An Israeli security official on Wednesday confirmed responsibility for overnight air strikes in Syria, saying the air force had hit a series of targets involved in Iranian arms transfers to the Hezbollah militant group.
Russia criticised the air strike, saying it endangered civilian flights. The comments highlighted the increasingly tense relations between Israel and Russia, which have grown strained since the September downing of a Russian plane by Syrian forces responding to another Israeli raid.
The Israeli official said the air force had attacked several Iranian targets in three main locations late on Tuesday and early on Wednesday. He said the targets were primarily storage and logistics facilities used by Iran to ship weapons to Hezbollah, an Iranian-backed Lebanese group that fought Israel in a 2006 war.
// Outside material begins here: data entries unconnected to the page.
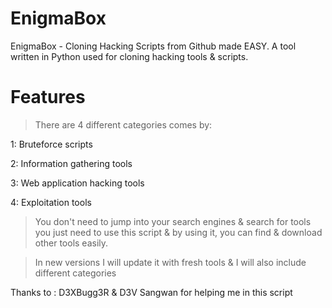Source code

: # EnigmaBox
EnigmaBox - Cloning Hacking Scripts from Github made EASY.
A tool written in Python used for cloning hacking tools & scripts.

# Features
> There are 4 different categories comes by:

1: Bruteforce scripts

2: Information gathering tools

3: Web application hacking tools 

4: Exploitation tools

> You don't need to jump into your search engines & search for tools you just need to use this script & by using it, you can find & download other tools easily.

> In new versions I will update it with fresh tools & I will also include different categories

Thanks to : D3XBugg3R & D3V Sangwan for helping me in this script


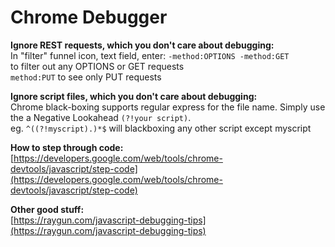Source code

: # Chrome Debugger

**Ignore REST requests, which you don't care about debugging:**  
In "filter" funnel icon, text field, enter: `-method:OPTIONS -method:GET`   
to filter out any OPTIONS or GET requests  
`method:PUT` to see only PUT requests

**Ignore script files, which you don't care about debugging:**  
Chrome black-boxing supports regular express for the file name. Simply use the a Negative Lookahead `(?!your script)`.  
eg. `^((?!myscript).)*$` will blackboxing any other script except myscript

**How to step through code:**  
[https://developers.google.com/web/tools/chrome-devtools/javascript/step-code](https://developers.google.com/web/tools/chrome-devtools/javascript/step-code)

**Other good stuff:**  
[https://raygun.com/javascript-debugging-tips](https://raygun.com/javascript-debugging-tips)







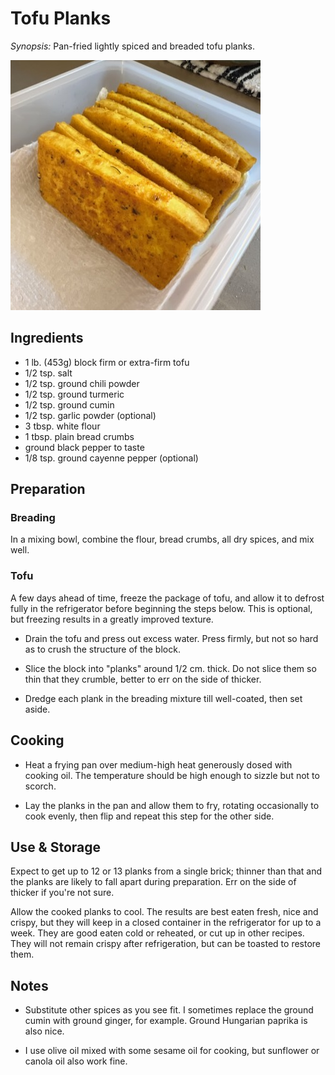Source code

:# Tofu Planks

*Synopsis:* Pan-fried lightly spiced and breaded tofu planks.

![image](../img/tofu-planks.jpg)

## Ingredients

-  1 lb. (453g) block firm or extra-firm tofu
-  1/2 tsp. salt
-  1/2 tsp. ground chili powder
-  1/2 tsp. ground turmeric
-  1/2 tsp. ground cumin
-  1/2 tsp. garlic powder (optional)
-  3 tbsp. white flour
-  1 tbsp. plain bread crumbs
-  ground black pepper to taste
-  1/8 tsp. ground cayenne pepper (optional)


## Preparation


### Breading

In a mixing bowl, combine the flour, bread crumbs, all dry spices, and mix well.

### Tofu

A few days ahead of time, freeze the package of tofu, and allow it to defrost
fully in the refrigerator before beginning the steps below. This is optional,
but freezing results in a greatly improved texture.

-  Drain the tofu and press out excess water. Press firmly, but not so hard as
   to crush the structure of the block.

-  Slice the block into "planks" around 1/2 cm. thick. Do not slice them so
   thin that they crumble, better to err on the side of thicker.

-  Dredge each plank in the breading mixture till well-coated, then set aside.


## Cooking

-  Heat a frying pan over medium-high heat generously dosed with cooking oil.
   The temperature should be high enough to sizzle but not to scorch.

-  Lay the planks in the pan and allow them to fry, rotating occasionally to
   cook evenly, then flip and repeat this step for the other side.


## Use & Storage

Expect to get up to 12 or 13 planks from a single brick; thinner than that and
the planks are likely to fall apart during preparation. Err on the side of
thicker if you're not sure.

Allow the cooked planks to cool. The results are best eaten fresh, nice and
crispy, but they will keep in a closed container in the refrigerator for up to
a week. They are good eaten cold or reheated, or cut up in other recipes.  They
will not remain crispy after refrigeration, but can be toasted to restore them.


## Notes

*  Substitute other spices as you see fit.  I sometimes replace the ground
   cumin with ground ginger, for example. Ground Hungarian paprika is also
   nice.

*  I use olive oil mixed with some sesame oil for cooking, but sunflower or
   canola oil also work fine.
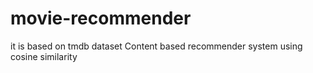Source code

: # movie-recommender

it is based on tmdb dataset
Content based recommender system using cosine similarity
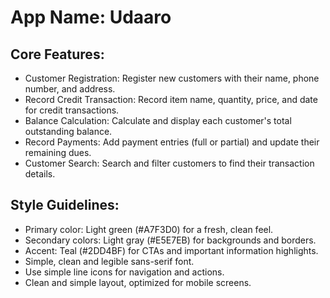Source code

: # **App Name**: Udaaro

## Core Features:

- Customer Registration: Register new customers with their name, phone number, and address.
- Record Credit Transaction: Record item name, quantity, price, and date for credit transactions.
- Balance Calculation: Calculate and display each customer's total outstanding balance.
- Record Payments: Add payment entries (full or partial) and update their remaining dues.
- Customer Search: Search and filter customers to find their transaction details.

## Style Guidelines:

- Primary color: Light green (#A7F3D0) for a fresh, clean feel.
- Secondary colors: Light gray (#E5E7EB) for backgrounds and borders.
- Accent: Teal (#2DD4BF) for CTAs and important information highlights.
- Simple, clean and legible sans-serif font.
- Use simple line icons for navigation and actions.
- Clean and simple layout, optimized for mobile screens.
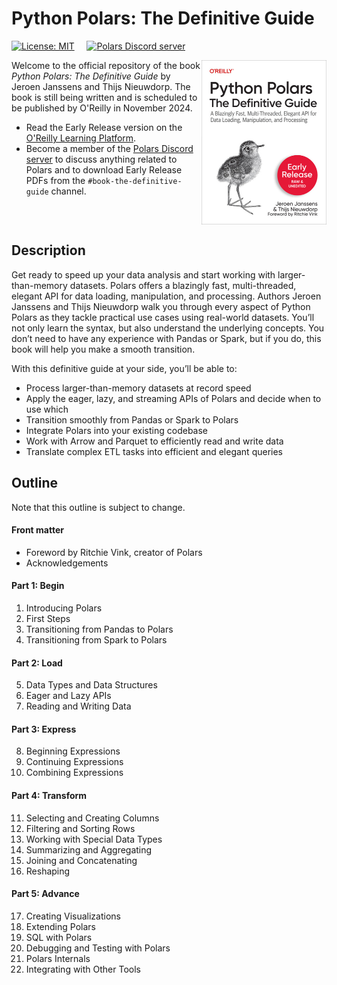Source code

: # Python Polars: The Definitive Guide

[![License: MIT](https://img.shields.io/badge/License-MIT-yellow.svg?style=flat-square)](https://opensource.org/licenses/MIT)
&nbsp;
&nbsp;
[![Polars Discord server](https://dcbadge.vercel.app/api/server/4qf7UVDZmd?style=flat-square)](https://discord.gg/4qf7UVDZmd)

<img src="cover.jpg" width="200" height="263" align="right"/>

Welcome to the official repository of the book *Python Polars: The Definitive Guide* by Jeroen Janssens and Thijs Nieuwdorp.
The book is still being written and is scheduled to be published by O'Reilly in November 2024. 

* Read the Early Release version on the [O'Reilly Learning Platform](https://learning.oreilly.com/library/view/python-polars-the/9781098156077/).
* Become a member of the [Polars Discord server](https://discord.gg/4qf7UVDZmd) to discuss anything related to Polars and to download Early Release PDFs from the `#book-the-definitive-guide` channel.

<br clear="both"/>

## Description

Get ready to speed up your data analysis and start working with larger-than-memory datasets. 
Polars offers a blazingly fast, multi-threaded, elegant API for data loading, manipulation, and processing.
Authors Jeroen Janssens and Thijs Nieuwdorp walk you through every aspect of Python Polars as they tackle practical use cases using real-world datasets.
You’ll not only learn the syntax, but also understand the underlying concepts.
You don’t need to have any experience with Pandas or Spark, but if you do, this book will help you make a smooth transition.

With this definitive guide at your side, you’ll be able to:

* Process larger-than-memory datasets at record speed
* Apply the eager, lazy, and streaming APIs of Polars and decide when to use which
* Transition smoothly from Pandas or Spark to Polars
* Integrate Polars into your existing codebase
* Work with Arrow and Parquet to efficiently read and write data
* Translate complex ETL tasks into efficient and elegant queries



## Outline

Note that this outline is subject to change.

#### Front matter

* Foreword by Ritchie Vink, creator of Polars
* Acknowledgements

#### Part 1: Begin

1. Introducing Polars
2. First Steps
3. Transitioning from Pandas to Polars
4. Transitioning from Spark to Polars

#### Part 2: Load

5. Data Types and Data Structures
6. Eager and Lazy APIs
7. Reading and Writing Data

#### Part 3: Express

8. Beginning Expressions
9. Continuing Expressions
10. Combining Expressions

#### Part 4: Transform

11. Selecting and Creating Columns
12. Filtering and Sorting Rows
13. Working with Special Data Types
14. Summarizing and Aggregating
15. Joining and Concatenating
16. Reshaping

#### Part 5: Advance

17. Creating Visualizations
18. Extending Polars
19. SQL with Polars
20. Debugging and Testing with Polars
21. Polars Internals
22. Integrating with Other Tools



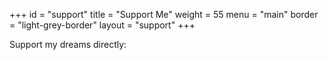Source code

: +++
id = "support"
title = "Support Me"
weight = 55
menu = "main"
border = "light-grey-border"
layout = "support"
+++

Support my dreams directly:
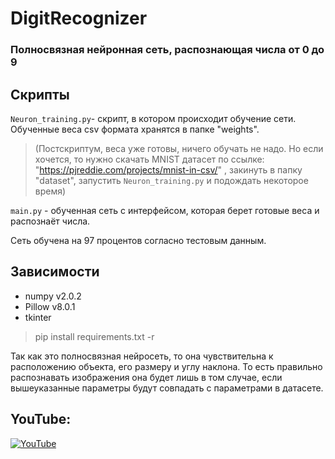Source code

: # DigitRecognizer

### Полносвязная нейронная сеть, распознающая числа от 0 до 9

## Скрипты

`Neuron_training.py`- скрипт, в котором происходит обучение сети. Обученные веса csv формата хранятся в папке "weights".

>(Постскриптум, веса уже готовы, ничего обучать не надо. Но если хочется, то нужно скачать MNIST датасет по ссылке: "https://pjreddie.com/projects/mnist-in-csv/"
>, закинуть в папку "dataset", запустить `Neuron_training.py` и подождать некоторое время)

`main.py` - обученная сеть с интерфейсом, которая берет готовые веса и распознаёт числа. 

Сеть обучена на 97 процентов согласно тестовым данным.

## Зависимости
* numpy   v2.0.2
* Pillow  v8.0.1
* tkinter

> pip install requirements.txt -r

Так как это полносвязная нейросеть, то она чувствительна к расположению объекта, его размеру и углу наклона. То есть правильно распознавать изображения она будет лишь в том случае, если вышеуказанные параметры будут совпадать с параметрами в датасете.

## YouTube:
[![YouTube](http://img.youtube.com/vi/qnwWK3zlI8Q/0.jpg)](http://www.youtube.com/watch?v=qnwWK3zlI8Q)
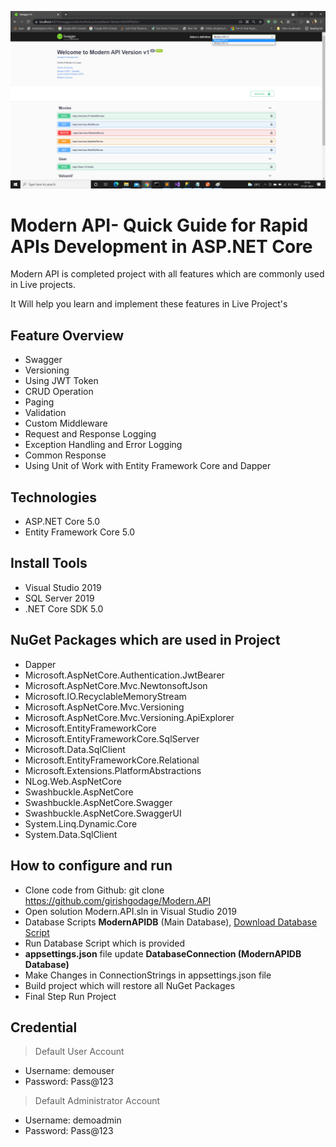 ![Modern](https://github.com/girishgodage/dotnetModernAPI/blob/main/img003.png)

# Modern API- Quick Guide for Rapid APIs Development in ASP.NET Core 
Modern API is completed project with all features which are commonly used in Live projects.

It Will help you learn and implement these features in Live Project's


## Feature Overview 

* Swagger
* Versioning
* Using JWT Token
* CRUD Operation
* Paging
* Validation
* Custom Middleware
* Request and Response Logging
* Exception Handling and Error Logging
* Common Response 
* Using Unit of Work with Entity Framework Core and Dapper

## Technologies
* ASP.NET Core 5.0
* Entity Framework Core 5.0

## Install Tools
* Visual Studio 2019
* SQL Server 2019
* .NET Core SDK 5.0

## NuGet Packages which are used in Project
* Dapper	
* Microsoft.AspNetCore.Authentication.JwtBearer
* Microsoft.AspNetCore.Mvc.NewtonsoftJson
* Microsoft.IO.RecyclableMemoryStream
* Microsoft.AspNetCore.Mvc.Versioning
* Microsoft.AspNetCore.Mvc.Versioning.ApiExplorer
* Microsoft.EntityFrameworkCore
* Microsoft.EntityFrameworkCore.SqlServer
* Microsoft.Data.SqlClient
* Microsoft.EntityFrameworkCore.Relational
* Microsoft.Extensions.PlatformAbstractions
* NLog.Web.AspNetCore
* Swashbuckle.AspNetCore
* Swashbuckle.AspNetCore.Swagger
* Swashbuckle.AspNetCore.SwaggerUI
* System.Linq.Dynamic.Core
* System.Data.SqlClient

## How to configure and run
* Clone code from Github: git clone https://github.com/girishgodage/Modern.API
* Open solution Modern.API.sln in Visual Studio 2019
* Database Scripts **ModernAPIDB** (Main Database), [Download Database Script](https://github.com/girishgodage/Modern.API/tree/main/Database_Script)
* Run Database Script which is provided
* **appsettings.json** file update **DatabaseConnection (ModernAPIDB Database)** 
* Make Changes in ConnectionStrings in appsettings.json file
* Build project which will restore all NuGet Packages
* Final Step Run Project

## Credential

> Default User Account
* Username: demouser
* Password: Pass@123

> Default Administrator Account
* Username: demoadmin
* Password: Pass@123


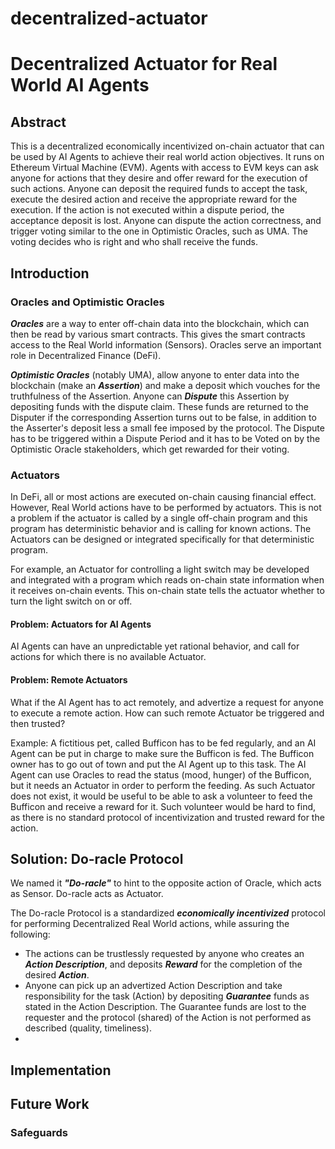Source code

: # decentralized-actuator

# Decentralized Actuator for Real World AI Agents

## Abstract

This is a decentralized economically incentivized on-chain actuator that can be used by AI Agents to achieve their real world action objectives. It runs on Ethereum Virtual Machine (EVM). Agents with access to EVM keys can ask anyone for actions that they desire and offer reward for the execution of such actions. Anyone can deposit the required funds to accept the task, execute the desired action and receive the appropriate reward for the execution. If the action is not executed within a dispute period, the acceptance deposit is lost. Anyone can dispute the action correctness, and trigger voting similar to the one in Optimistic Oracles, such as UMA. The voting decides who is right and who shall receive the funds.

## Introduction

### Oracles and Optimistic Oracles

***Oracles*** are a way to enter off-chain data into the blockchain, which can then be read by various smart contracts. This gives the smart contracts access to the Real World information (Sensors). Oracles serve an important role in Decentralized Finance (DeFi).

***Optimistic Oracles*** (notably UMA), allow anyone to enter data into the blockchain (make an ***Assertion***) and make a deposit which vouches for the truthfulness of the Assertion. Anyone can ***Dispute*** this Assertion by depositing funds with the dispute claim. These funds are returned to the Disputer if the corresponding Assertion turns out to be false, in addition to the Asserter's deposit less a small fee imposed by the protocol. The Dispute has to be triggered within a Dispute Period and it has to be Voted on by the Optimistic Oracle stakeholders, which get rewarded for their voting.

### Actuators

In DeFi, all or most actions are executed on-chain causing financial effect. However, Real World actions have to be performed by actuators. This is not a problem if the actuator is called by a single off-chain program and this program has deterministic behavior and is calling for known actions. The Actuators can be designed or integrated specifically for that deterministic program.

For example, an Actuator for controlling a light switch may be developed and integrated with a program which reads on-chain state information when it receives on-chain events. This on-chain state tells the actuator whether to turn the light switch on or off.

#### Problem: Actuators for AI Agents

AI Agents can have an unpredictable yet rational behavior, and call for actions for which there is no available Actuator.

#### Problem: Remote Actuators

What if the AI Agent has to act remotely, and advertize a request for anyone to execute a remote action. How can such remote Actuator be triggered and then trusted?

Example: A fictitious pet, called Bufficon has to be fed regularly, and an AI Agent can be put in charge to make sure the Bufficon is fed. The Bufficon owner has to go out of town and put the AI Agent up to this task. The AI Agent can use Oracles to read the status (mood, hunger) of the Bufficon, but it needs an Actuator in order to perform the feeding. As such Actuator does not exist, it would be useful to be able to ask a volunteer to feed the Bufficon and receive a reward for it. Such volunteer would be hard to find, as there is no standard protocol of incentivization and trusted reward for the action.

## Solution: Do-racle Protocol

We named it ***"Do-racle"*** to hint to the opposite action of Oracle, which acts as Sensor. Do-racle acts as Actuator.

The Do-racle Protocol is a standardized ***economically incentivized*** protocol for performing Decentralized Real World actions, while assuring the following:
-  The actions can be trustlessly requested by anyone who creates an ***Action Description***, and deposits ***Reward*** for the completion of the desired ***Action***.
- Anyone can pick up an advertized Action Description and take responsibility for the task (Action) by depositing ***Guarantee*** funds as stated in the Action Description. The Guarantee funds are lost to the requester and the protocol (shared) of the Action is not performed as described (quality, timeliness).
- 

## Implementation

## Future Work

### Safeguards

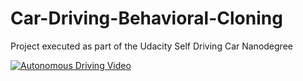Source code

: # Car-Driving-Behavioral-Cloning
Project executed as part of the Udacity Self Driving Car Nanodegree

[![Autonomous Driving Video](http://img.youtube.com/vi/2k7_fUlgA0k&/0.jpg)](http://www.youtube.com/watch?v=2k7_fUlgA0k&)
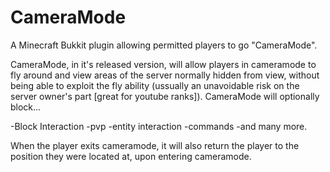 CameraMode
==========

A Minecraft Bukkit plugin allowing permitted players to go "CameraMode".




CameraMode, in it's released version, will allow players in cameramode to fly around
and view areas of the server normally hidden from view, without being able to exploit 
the fly ability (ussually an unavoidable risk on the server owner's part [great for youtube ranks]).
CameraMode will optionally block...



-Block Interaction
-pvp
-entity interaction
-commands
-and many more.


When the player exits cameramode, it will also return the player to the position they
were located at, upon entering cameramode.
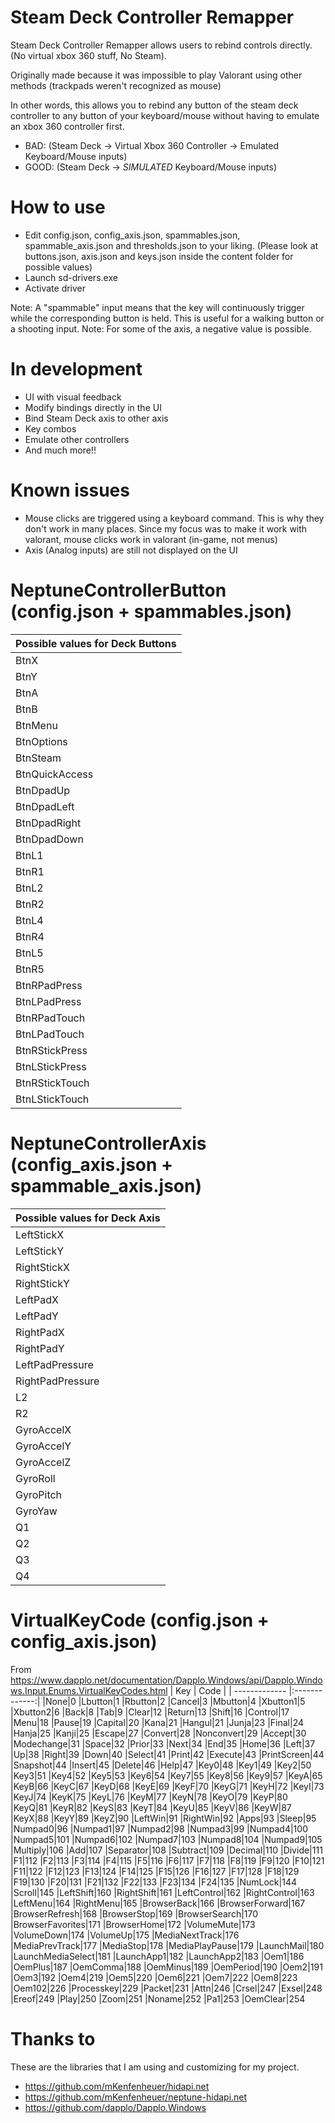 # Steam Deck Controller Remapper
Steam Deck Controller Remapper allows users to rebind controls directly. (No virtual xbox 360 stuff, No Steam).

Originally made because it was impossible to play Valorant using other methods (trackpads weren't recognized as mouse)

In other words, this allows you to rebind any button of the steam deck controller to any button of your keyboard/mouse without having to emulate an xbox 360 controller first. 

- BAD: (Steam Deck -> Virtual Xbox 360 Controller -> Emulated Keyboard/Mouse inputs)
- GOOD: (Steam Deck -> *SIMULATED* Keyboard/Mouse inputs)

# How to use
+ Edit config.json, config_axis.json, spammables.json, spammable_axis.json and thresholds.json to your liking. (Please look at buttons.json, axis.json and keys.json inside the content folder for possible values)
+ Launch sd-drivers.exe
+ Activate driver

Note: A "spammable" input means that the key will continuously trigger while the corresponding button is held. This is useful for a walking button or a shooting input.
Note: For some of the axis, a negative value is possible.

# In development 
+ UI with visual feedback
+ Modify bindings directly in the UI
+ Bind Steam Deck axis to other axis
+ Key combos
+ Emulate other controllers
+ And much more!!

# Known issues
+ Mouse clicks are triggered using a keyboard command. This is why they don't work in many places. Since my focus was to make it work with valorant, mouse clicks work in valorant (in-game, not menus)
+ Axis (Analog inputs) are still not displayed on the UI

# NeptuneControllerButton (config.json + spammables.json)
| Possible values for Deck Buttons |
| ------------- |
|BtnX
|BtnY
|BtnA
|BtnB
|BtnMenu
|BtnOptions
|BtnSteam
|BtnQuickAccess
|BtnDpadUp
|BtnDpadLeft
|BtnDpadRight
|BtnDpadDown
|BtnL1
|BtnR1
|BtnL2
|BtnR2
|BtnL4
|BtnR4
|BtnL5
|BtnR5
|BtnRPadPress
|BtnLPadPress
|BtnRPadTouch
|BtnLPadTouch
|BtnRStickPress
|BtnLStickPress
|BtnRStickTouch
|BtnLStickTouch

# NeptuneControllerAxis (config_axis.json + spammable_axis.json)
| Possible values for Deck Axis |
| ------------- |
|LeftStickX|
|LeftStickY|
|RightStickX|
|RightStickY|
|LeftPadX|
|LeftPadY|
|RightPadX|
|RightPadY|
|LeftPadPressure|
|RightPadPressure|
|L2|
|R2|
|GyroAccelX|
|GyroAccelY|
|GyroAccelZ|
|GyroRoll|
|GyroPitch|
|GyroYaw|
|Q1|
|Q2|
|Q3|
|Q4|

# VirtualKeyCode (config.json + config_axis.json)
From https://www.dapplo.net/documentation/Dapplo.Windows/api/Dapplo.Windows.Input.Enums.VirtualKeyCodes.html
| Key        | Code           |
| ------------- |:-------------:|
|None|0
|Lbutton|1
|Rbutton|2
|Cancel|3
|Mbutton|4
|Xbutton1|5
|Xbutton2|6
|Back|8
|Tab|9
|Clear|12
|Return|13
|Shift|16
|Control|17
|Menu|18
|Pause|19
|Capital|20
|Kana|21
|Hangul|21
|Junja|23
|Final|24
|Hanja|25
|Kanji|25
|Escape|27
|Convert|28
|Nonconvert|29
|Accept|30
|Modechange|31
|Space|32
|Prior|33
|Next|34
|End|35
|Home|36
|Left|37
|Up|38
|Right|39
|Down|40
|Select|41
|Print|42
|Execute|43
|PrintScreen|44
|Snapshot|44
|Insert|45
|Delete|46
|Help|47
|Key0|48
|Key1|49
|Key2|50
|Key3|51
|Key4|52
|Key5|53
|Key6|54
|Key7|55
|Key8|56
|Key9|57
|KeyA|65
|KeyB|66
|KeyC|67
|KeyD|68
|KeyE|69
|KeyF|70
|KeyG|71
|KeyH|72
|KeyI|73
|KeyJ|74
|KeyK|75
|KeyL|76
|KeyM|77
|KeyN|78
|KeyO|79
|KeyP|80
|KeyQ|81
|KeyR|82
|KeyS|83
|KeyT|84
|KeyU|85
|KeyV|86
|KeyW|87
|KeyX|88
|KeyY|89
|KeyZ|90
|LeftWin|91
|RightWin|92
|Apps|93
|Sleep|95
|Numpad0|96
|Numpad1|97
|Numpad2|98
|Numpad3|99
|Numpad4|100
|Numpad5|101
|Numpad6|102
|Numpad7|103
|Numpad8|104
|Numpad9|105
|Multiply|106
|Add|107
|Separator|108
|Subtract|109
|Decimal|110
|Divide|111
|F1|112
|F2|113
|F3|114
|F4|115
|F5|116
|F6|117
|F7|118
|F8|119
|F9|120
|F10|121
|F11|122
|F12|123
|F13|124
|F14|125
|F15|126
|F16|127
|F17|128
|F18|129
|F19|130
|F20|131
|F21|132
|F22|133
|F23|134
|F24|135
|NumLock|144
|Scroll|145
|LeftShift|160
|RightShift|161
|LeftControl|162
|RightControl|163
|LeftMenu|164
|RightMenu|165
|BrowserBack|166
|BrowserForward|167
|BrowserRefresh|168
|BrowserStop|169
|BrowserSearch|170
|BrowserFavorites|171
|BrowserHome|172
|VolumeMute|173
|VolumeDown|174
|VolumeUp|175
|MediaNextTrack|176
|MediaPrevTrack|177
|MediaStop|178
|MediaPlayPause|179
|LaunchMail|180
|LaunchMediaSelect|181
|LaunchApp1|182
|LaunchApp2|183
|Oem1|186
|OemPlus|187
|OemComma|188
|OemMinus|189
|OemPeriod|190
|Oem2|191
|Oem3|192
|Oem4|219
|Oem5|220
|Oem6|221
|Oem7|222
|Oem8|223
|Oem102|226
|Processkey|229
|Packet|231
|Attn|246
|Crsel|247
|Exsel|248
|Ereof|249
|Play|250
|Zoom|251
|Noname|252
|Pa1|253
|OemClear|254
		

# Thanks to
These are the libraries that I am using and customizing for my project.
- https://github.com/mKenfenheuer/hidapi.net
- https://github.com/mKenfenheuer/neptune-hidapi.net
- https://github.com/dapplo/Dapplo.Windows
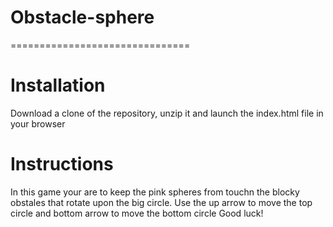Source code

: # Obstacle-sphere
===============================
# Installation 
Download a clone of the repository, unzip it and launch the index.html file in your browser
# Instructions
In this game your are to keep the pink spheres from touchn the blocky obstales that rotate upon the big circle. Use the up arrow to move the top circle and bottom arrow to move the bottom circle
Good luck!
He said Israel also destroyed a Syrian anti-aircraft battery that fired at the Israeli planes, and claimed that Iranian forces are operating less than 80 kilometres from the Israeli border, contrary to Russian assurances.
The official spoke on condition of anonymity under standard Israeli security protocols. The military has not commented on the incident.
Earlier on Wednesday, Russian Defense Ministry spokesman Maj Gen Igor Konashenkov said that six Israeli F-16 jets launched a "provocative" raid at the moment when two civilian airliners were preparing to land in Damascus and Beirut, creating a "direct threat" to the aircraft.
Lebanon's acting transport minister Youssef Fenianos later on Wednesday confirmed Konashenkov's account, saying the two planes in Lebanese airspace "narrowly" escaped Israeli warplanes, averting a "human catastrophe".
Mr Fenianos said the Lebanese government will present a complaint to the UN Security Council.
The Syrian military didn't fully engage its air-defence assets to avoid accidentally hitting the passenger jets, Mr Konashenkov said. He added that Syrian air-traffic controllers redirected the Damascus-bound plane to a Russian airbase in Syrian coastal province Latakia.
Mr Konashenkov said the Syrian air-defence forces shot down 14 of the 16 precision-guided bombs dropped by the Israeli jets, while the remaining two hit a Syrian military depot 7km west of Damascus, injuring three Syrian soldiers.
But the Israeli official said all targets had been hit, in some cases causing secondary explosions. He said errant Syrian anti-aircraft fire had endangered the civilian flights.
In recent years, Israel has acknowledged carrying out scores of air strikes in neighbouring Syria, most believed to have been aimed at suspected Iranian arms shipments to Hezbollah. Iran and Hezbollah have sent forces to Syria to bolster President Bashar Al Assad, who appears close to victory after a devastating seven-year civil war.
Prime Minister Benjamin Netanyahu has repeatedly said Israel will not allow Iran to establish a permanent military presence in postwar Syria.
That mission has been complicated by the September 17 downing of the Russian reconnaissance aircraft by Syrian fire. Russia, which also backs Assad, has blamed Israel for the friendly-fire mishap and reportedly scaled back a hotline that allowed the two air forces to co-ordinate and avoid unintended clashes.
Russia also sent Syria sophisticated S-300 anti-aircraft missiles, though the Israeli official said an older system was fired at the Israeli planes in Wednesday's incident.
Israeli officials have also expressed concern about US President Donald Trump's decision to withdraw his country's forces from Syria. The US presence has given Israel an extra element of protection.
Speaking at a military ceremony Wednesday, Mr Netanyahu said the US withdrawal will not change his policy.
Although he did not directly mention the air strikes, he said Israel's air force has unmatched capabilities and can reach arenas "near and far, very far".
"We are not prepared to accept the Iranian military entrenchment in Syria, which is directed against us. We will act against it vigorously and continuously, including during the current period," he told a graduation ceremony of new air-force pilots.
Addressing the same ceremony, Israel's military chief Lt Gen Gadi Eisenkot praised the army's "many important accomplishments", including "thwarting the expansion of Iranian influence".
The Syrian Foreign Ministry accused Israel of exacerbating the crisis in the country and standing in the way of the government's war on terrorism.
In messages sent to the UN secretary-general and the president of the Security Council, the ministry said the Israeli air strike wouldn't have been launched if it wasn't for what it called "unlimited" US support for Israel.
The Britain-based Syrian Observatory for Human Rights, a war monitor, said that Tuesday's Israeli strike targeted three positions south of Damascus that are arms depots for Hezbollah and Iranian forces.